▶ _TRY IT_:
Each line of the records that holds "string" should be shown in full.

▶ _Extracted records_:
⁂

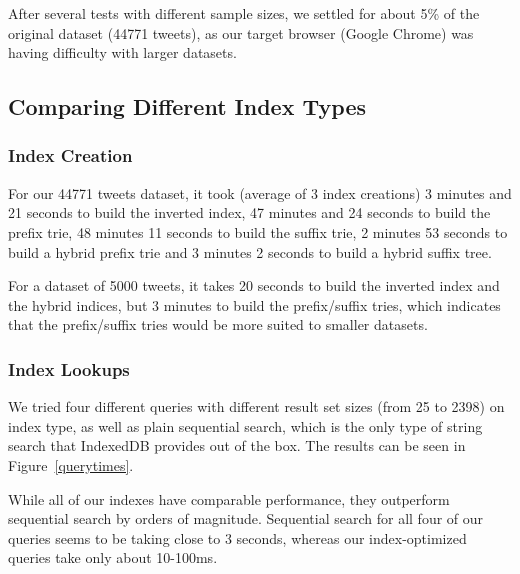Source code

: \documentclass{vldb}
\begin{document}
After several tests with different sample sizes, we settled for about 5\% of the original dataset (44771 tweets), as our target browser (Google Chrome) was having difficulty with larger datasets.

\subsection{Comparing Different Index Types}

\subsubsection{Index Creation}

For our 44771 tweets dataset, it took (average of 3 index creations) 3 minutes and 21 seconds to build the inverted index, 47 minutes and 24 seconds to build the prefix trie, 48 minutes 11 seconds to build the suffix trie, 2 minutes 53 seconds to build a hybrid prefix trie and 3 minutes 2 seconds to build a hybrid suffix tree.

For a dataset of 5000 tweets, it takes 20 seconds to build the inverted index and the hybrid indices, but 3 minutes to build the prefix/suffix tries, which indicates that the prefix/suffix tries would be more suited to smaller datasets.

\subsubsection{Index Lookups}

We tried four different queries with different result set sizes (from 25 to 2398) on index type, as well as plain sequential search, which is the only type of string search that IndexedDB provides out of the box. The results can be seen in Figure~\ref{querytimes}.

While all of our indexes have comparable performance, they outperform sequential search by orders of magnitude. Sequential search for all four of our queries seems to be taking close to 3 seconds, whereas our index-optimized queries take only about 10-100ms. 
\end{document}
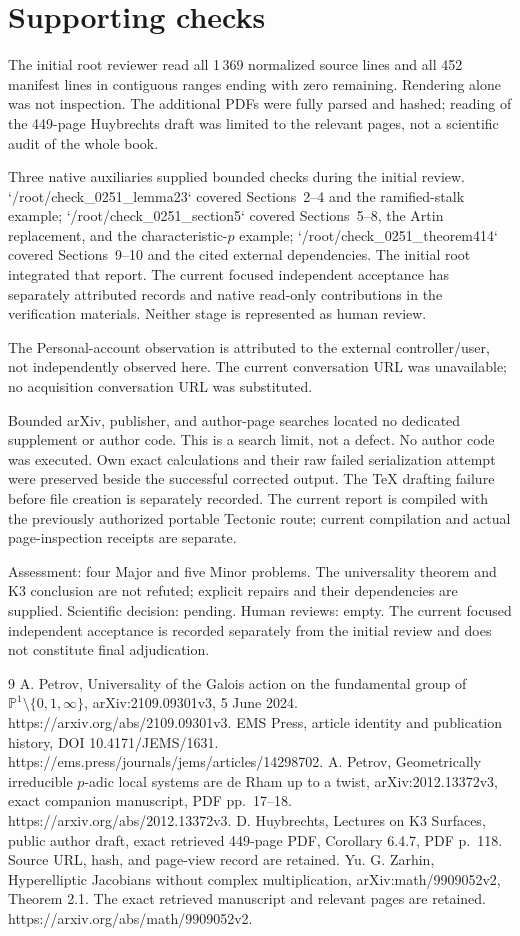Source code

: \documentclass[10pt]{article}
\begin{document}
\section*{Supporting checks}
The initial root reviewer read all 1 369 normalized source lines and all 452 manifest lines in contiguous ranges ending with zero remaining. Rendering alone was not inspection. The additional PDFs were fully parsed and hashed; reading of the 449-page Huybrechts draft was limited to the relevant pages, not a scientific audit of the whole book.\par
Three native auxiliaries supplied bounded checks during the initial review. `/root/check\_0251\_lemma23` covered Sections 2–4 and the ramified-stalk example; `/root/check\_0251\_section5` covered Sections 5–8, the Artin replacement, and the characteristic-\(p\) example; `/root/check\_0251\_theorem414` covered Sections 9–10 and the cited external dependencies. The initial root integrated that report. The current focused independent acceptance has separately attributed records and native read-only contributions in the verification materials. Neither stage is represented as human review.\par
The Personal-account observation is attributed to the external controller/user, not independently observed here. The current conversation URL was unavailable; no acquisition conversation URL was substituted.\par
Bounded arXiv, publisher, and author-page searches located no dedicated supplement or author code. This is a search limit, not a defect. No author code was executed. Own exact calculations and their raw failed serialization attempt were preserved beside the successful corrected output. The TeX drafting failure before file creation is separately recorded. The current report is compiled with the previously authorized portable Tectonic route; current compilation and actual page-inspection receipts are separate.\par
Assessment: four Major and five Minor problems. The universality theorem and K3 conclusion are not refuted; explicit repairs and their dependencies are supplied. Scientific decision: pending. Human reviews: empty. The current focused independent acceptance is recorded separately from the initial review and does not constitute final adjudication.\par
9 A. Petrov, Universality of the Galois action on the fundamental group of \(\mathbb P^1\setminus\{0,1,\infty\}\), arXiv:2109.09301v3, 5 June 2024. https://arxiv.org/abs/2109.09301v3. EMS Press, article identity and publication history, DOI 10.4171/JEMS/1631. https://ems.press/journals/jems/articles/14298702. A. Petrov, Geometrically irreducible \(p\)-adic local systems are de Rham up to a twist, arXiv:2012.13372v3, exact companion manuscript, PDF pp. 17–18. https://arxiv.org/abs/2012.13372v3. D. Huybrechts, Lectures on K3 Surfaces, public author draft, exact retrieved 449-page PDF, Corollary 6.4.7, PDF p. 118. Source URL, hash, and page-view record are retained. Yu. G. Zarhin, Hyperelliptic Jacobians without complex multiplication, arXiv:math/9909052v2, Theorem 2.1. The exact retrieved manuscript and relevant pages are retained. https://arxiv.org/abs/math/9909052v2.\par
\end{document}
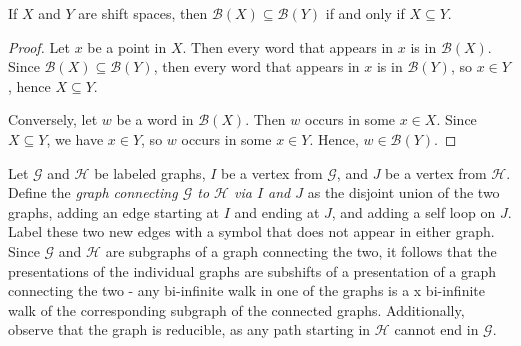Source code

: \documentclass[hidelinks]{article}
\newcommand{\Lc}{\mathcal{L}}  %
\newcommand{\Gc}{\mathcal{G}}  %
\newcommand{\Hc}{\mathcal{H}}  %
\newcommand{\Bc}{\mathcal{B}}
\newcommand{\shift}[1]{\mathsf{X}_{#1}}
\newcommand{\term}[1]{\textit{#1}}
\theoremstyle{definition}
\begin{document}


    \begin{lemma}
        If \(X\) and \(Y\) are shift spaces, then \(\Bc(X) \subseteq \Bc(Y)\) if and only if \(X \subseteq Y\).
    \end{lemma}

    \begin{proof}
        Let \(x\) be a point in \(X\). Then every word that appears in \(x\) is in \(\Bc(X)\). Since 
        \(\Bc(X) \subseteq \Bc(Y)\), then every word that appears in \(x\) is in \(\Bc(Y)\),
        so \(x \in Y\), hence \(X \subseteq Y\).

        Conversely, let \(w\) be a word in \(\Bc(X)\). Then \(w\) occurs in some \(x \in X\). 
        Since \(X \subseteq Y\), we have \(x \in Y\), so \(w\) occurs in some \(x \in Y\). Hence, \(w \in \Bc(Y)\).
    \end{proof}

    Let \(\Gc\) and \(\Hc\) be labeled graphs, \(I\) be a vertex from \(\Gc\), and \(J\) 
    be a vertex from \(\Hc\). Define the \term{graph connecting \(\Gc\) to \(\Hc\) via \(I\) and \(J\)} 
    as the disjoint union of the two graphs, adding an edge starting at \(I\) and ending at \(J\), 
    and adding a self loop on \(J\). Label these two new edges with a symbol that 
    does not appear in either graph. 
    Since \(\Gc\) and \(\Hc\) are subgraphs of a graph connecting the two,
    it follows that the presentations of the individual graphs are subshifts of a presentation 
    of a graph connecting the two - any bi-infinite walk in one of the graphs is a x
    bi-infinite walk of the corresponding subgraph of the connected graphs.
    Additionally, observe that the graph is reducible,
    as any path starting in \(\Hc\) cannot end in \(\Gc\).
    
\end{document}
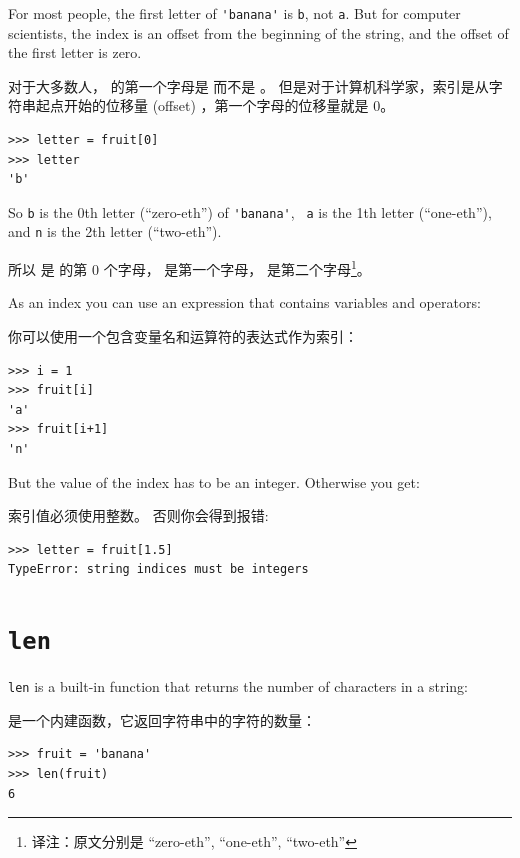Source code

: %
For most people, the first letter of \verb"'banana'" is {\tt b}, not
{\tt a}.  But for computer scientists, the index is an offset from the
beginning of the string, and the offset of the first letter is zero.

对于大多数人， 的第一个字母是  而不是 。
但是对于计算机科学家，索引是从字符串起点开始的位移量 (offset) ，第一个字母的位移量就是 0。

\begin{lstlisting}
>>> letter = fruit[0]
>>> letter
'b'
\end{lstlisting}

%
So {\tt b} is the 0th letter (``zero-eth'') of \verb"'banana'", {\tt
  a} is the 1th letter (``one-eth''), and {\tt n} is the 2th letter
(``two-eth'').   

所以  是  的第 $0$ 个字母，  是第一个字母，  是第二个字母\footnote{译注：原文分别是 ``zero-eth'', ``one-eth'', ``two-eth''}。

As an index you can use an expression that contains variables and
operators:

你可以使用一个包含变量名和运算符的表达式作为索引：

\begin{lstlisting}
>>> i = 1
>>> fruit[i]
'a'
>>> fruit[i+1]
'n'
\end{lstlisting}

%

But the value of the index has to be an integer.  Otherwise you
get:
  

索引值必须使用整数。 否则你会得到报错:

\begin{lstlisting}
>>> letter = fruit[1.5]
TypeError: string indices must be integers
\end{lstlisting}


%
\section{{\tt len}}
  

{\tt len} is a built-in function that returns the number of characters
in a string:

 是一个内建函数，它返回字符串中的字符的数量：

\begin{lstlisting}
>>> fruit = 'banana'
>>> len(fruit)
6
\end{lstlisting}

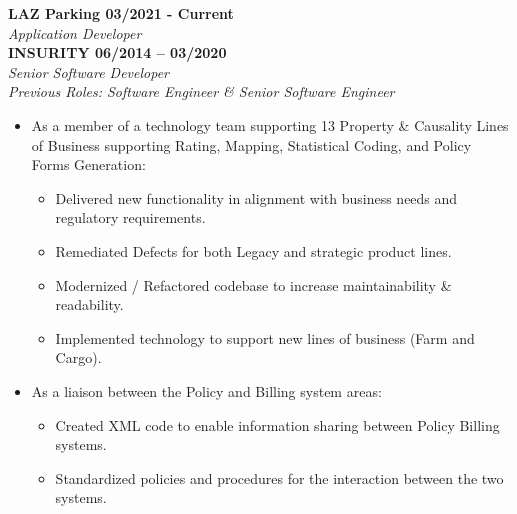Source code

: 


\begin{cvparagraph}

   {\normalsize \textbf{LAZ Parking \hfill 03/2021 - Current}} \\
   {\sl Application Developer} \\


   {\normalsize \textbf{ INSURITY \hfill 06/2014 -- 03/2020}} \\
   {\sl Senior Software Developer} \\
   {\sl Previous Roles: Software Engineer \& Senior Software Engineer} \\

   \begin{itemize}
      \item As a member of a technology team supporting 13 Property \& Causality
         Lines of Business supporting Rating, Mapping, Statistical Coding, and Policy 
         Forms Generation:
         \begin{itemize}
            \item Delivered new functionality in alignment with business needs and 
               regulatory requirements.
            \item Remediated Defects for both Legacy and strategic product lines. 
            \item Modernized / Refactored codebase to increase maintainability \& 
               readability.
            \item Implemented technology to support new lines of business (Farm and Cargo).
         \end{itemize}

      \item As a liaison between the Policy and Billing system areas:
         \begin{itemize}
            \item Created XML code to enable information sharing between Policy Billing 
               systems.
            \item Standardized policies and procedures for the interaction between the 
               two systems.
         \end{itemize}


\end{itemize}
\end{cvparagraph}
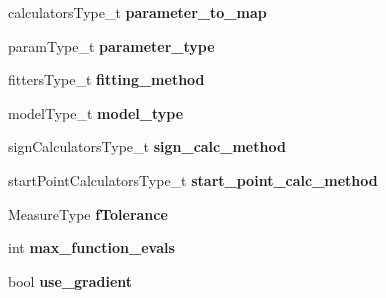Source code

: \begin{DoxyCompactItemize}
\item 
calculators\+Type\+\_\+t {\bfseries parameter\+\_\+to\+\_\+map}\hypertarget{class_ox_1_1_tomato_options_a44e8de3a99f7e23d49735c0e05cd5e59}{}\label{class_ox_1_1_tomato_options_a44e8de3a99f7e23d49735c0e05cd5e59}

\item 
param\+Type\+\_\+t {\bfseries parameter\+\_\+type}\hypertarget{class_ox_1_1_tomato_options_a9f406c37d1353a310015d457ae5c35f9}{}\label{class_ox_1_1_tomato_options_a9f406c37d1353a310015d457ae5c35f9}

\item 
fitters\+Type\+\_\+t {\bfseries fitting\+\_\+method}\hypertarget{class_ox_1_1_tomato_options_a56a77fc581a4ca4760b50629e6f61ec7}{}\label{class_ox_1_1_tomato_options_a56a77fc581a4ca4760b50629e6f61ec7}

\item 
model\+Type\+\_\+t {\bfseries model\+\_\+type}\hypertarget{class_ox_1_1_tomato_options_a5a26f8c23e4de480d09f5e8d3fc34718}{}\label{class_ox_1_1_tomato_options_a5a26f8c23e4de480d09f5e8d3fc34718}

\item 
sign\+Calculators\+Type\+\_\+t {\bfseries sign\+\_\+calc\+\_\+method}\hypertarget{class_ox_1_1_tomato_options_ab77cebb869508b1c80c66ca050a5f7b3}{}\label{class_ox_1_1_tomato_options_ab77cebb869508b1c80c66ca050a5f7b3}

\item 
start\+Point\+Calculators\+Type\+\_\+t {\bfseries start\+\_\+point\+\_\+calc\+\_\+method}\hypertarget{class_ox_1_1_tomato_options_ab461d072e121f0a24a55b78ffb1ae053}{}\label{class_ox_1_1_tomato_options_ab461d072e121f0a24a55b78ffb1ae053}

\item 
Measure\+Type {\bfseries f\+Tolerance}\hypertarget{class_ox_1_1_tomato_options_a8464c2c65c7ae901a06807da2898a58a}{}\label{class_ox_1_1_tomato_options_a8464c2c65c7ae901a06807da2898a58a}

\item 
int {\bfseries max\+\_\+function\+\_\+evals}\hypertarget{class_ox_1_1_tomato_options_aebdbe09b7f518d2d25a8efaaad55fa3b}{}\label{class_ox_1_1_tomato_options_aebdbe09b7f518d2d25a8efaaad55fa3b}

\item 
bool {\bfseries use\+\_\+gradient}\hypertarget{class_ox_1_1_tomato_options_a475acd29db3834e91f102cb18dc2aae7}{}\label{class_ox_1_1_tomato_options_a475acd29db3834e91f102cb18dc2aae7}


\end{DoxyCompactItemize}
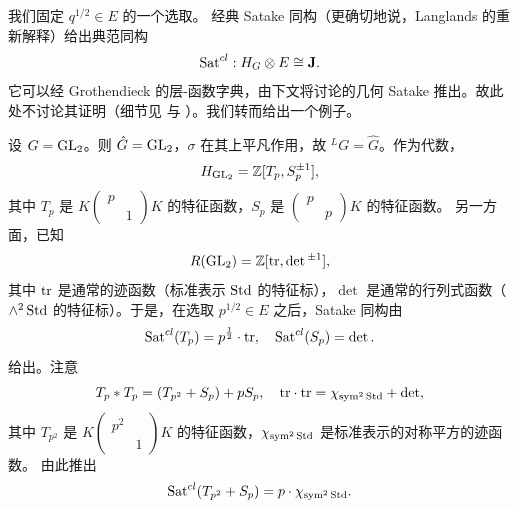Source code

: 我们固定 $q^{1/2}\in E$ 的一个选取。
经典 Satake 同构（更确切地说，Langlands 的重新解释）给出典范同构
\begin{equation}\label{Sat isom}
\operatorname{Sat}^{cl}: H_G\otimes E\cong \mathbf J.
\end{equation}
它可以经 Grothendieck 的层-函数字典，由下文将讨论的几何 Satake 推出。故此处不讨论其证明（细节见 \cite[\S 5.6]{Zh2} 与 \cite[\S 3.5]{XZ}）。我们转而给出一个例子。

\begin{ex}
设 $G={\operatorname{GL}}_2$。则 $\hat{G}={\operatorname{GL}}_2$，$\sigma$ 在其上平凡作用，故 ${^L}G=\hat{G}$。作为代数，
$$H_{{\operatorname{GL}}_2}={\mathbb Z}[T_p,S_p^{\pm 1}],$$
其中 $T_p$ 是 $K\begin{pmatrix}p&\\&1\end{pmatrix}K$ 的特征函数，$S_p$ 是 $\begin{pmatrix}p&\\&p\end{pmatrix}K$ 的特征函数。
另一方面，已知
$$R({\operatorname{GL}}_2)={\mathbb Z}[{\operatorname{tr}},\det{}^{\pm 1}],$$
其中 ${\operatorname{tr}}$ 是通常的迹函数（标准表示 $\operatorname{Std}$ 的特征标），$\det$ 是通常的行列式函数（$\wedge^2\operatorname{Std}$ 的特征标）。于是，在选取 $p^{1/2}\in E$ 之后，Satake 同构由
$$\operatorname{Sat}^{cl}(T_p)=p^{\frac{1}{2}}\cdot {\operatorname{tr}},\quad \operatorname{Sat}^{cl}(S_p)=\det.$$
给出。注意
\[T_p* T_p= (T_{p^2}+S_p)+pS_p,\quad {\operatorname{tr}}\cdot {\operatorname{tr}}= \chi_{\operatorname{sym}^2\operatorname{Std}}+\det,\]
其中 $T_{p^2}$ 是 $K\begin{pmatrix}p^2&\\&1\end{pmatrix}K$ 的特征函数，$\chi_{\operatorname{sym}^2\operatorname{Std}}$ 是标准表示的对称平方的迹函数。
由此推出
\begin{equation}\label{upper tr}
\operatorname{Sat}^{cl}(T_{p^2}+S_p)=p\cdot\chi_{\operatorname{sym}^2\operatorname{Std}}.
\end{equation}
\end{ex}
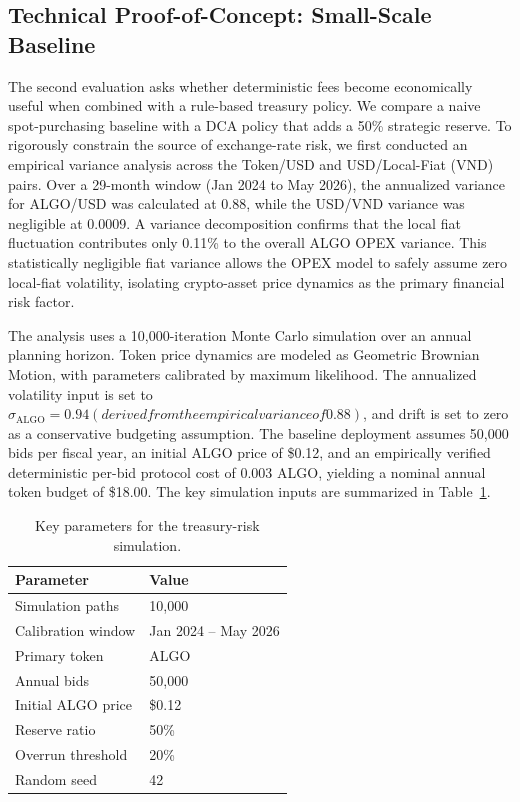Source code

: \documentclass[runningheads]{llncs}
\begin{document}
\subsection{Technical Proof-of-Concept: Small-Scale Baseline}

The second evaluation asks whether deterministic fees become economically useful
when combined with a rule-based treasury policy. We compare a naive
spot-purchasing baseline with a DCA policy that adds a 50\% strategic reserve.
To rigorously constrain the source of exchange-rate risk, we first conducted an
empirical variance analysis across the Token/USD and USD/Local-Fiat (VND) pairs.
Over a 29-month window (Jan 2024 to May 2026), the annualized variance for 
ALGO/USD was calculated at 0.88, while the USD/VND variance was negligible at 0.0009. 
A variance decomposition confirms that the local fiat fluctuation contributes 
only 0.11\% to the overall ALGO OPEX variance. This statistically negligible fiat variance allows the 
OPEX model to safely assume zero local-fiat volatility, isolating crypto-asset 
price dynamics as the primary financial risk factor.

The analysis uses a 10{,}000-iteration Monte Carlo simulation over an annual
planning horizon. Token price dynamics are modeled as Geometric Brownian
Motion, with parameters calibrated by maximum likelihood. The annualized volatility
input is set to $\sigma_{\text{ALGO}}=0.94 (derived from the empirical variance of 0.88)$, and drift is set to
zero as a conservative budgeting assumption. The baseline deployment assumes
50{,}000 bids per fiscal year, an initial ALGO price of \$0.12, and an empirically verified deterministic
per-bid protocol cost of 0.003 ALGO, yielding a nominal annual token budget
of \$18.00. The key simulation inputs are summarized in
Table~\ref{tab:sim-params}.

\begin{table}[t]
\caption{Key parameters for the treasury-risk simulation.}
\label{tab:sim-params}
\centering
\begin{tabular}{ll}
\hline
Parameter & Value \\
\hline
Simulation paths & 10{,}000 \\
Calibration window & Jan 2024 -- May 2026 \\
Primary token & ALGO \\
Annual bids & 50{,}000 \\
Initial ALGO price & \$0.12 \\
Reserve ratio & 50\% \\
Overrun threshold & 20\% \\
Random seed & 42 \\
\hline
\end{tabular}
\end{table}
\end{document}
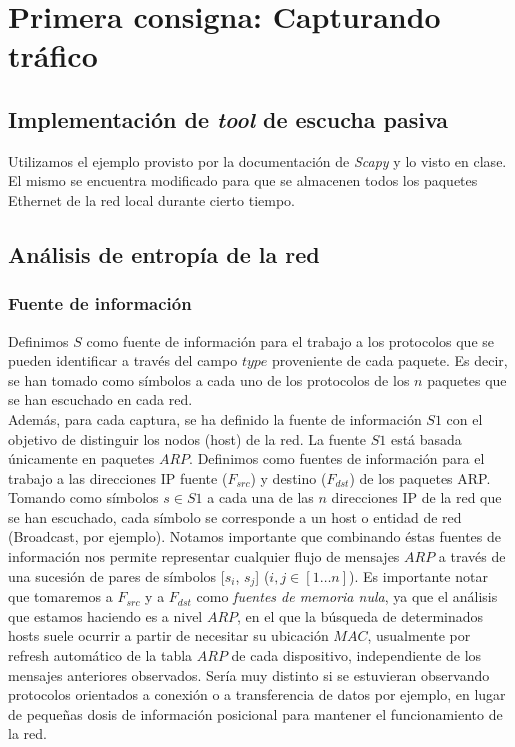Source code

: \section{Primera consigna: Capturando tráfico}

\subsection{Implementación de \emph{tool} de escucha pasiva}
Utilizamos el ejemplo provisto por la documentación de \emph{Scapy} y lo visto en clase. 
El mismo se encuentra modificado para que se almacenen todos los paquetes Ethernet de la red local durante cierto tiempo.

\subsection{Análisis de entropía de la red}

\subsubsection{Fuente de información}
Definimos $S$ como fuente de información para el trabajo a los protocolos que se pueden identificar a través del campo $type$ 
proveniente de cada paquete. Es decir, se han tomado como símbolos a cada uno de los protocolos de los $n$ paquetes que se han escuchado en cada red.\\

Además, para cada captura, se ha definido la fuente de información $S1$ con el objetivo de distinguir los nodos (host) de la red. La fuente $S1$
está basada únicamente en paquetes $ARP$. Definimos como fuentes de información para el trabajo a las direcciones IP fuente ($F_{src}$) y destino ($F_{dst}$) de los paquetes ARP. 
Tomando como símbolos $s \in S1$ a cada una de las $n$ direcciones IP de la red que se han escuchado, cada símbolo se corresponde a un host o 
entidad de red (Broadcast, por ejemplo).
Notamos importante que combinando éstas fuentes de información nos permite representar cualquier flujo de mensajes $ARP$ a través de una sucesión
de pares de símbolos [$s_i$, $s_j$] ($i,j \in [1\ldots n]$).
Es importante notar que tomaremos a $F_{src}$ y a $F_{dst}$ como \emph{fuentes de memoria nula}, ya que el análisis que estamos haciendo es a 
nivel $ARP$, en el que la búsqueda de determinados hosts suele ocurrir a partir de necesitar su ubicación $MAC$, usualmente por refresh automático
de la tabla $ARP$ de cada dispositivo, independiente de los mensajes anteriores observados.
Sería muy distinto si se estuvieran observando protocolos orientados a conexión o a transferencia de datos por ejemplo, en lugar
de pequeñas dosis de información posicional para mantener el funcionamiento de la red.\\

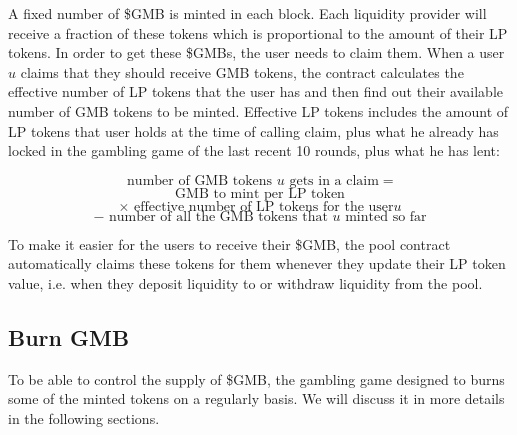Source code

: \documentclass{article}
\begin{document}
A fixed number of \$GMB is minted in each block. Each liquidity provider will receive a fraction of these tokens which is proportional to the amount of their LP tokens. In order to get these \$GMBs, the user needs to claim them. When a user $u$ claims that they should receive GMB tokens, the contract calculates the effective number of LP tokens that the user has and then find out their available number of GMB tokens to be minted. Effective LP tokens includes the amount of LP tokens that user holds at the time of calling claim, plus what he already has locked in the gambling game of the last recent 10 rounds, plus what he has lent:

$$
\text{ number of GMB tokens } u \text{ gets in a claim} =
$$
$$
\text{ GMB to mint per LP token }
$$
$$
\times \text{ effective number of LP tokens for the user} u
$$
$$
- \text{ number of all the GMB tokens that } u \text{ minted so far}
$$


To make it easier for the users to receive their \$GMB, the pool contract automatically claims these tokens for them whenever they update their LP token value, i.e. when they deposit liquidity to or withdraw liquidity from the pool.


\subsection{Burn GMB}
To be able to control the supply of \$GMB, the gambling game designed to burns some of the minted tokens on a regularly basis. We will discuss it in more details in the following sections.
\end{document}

⁂

▶ _WRITTEN RESPONSE_:
We tried four different queries with different result set sizes (from 25 to 2398) on index type, as well as plain sequential search, which is the only type of string search that IndexedDB provides out of the box. The results can be seen in Figure~\ref{querytimes}.
beginning of the string, and the offset of the first letter is zero.
TypeError: string indices must be integers
in a string:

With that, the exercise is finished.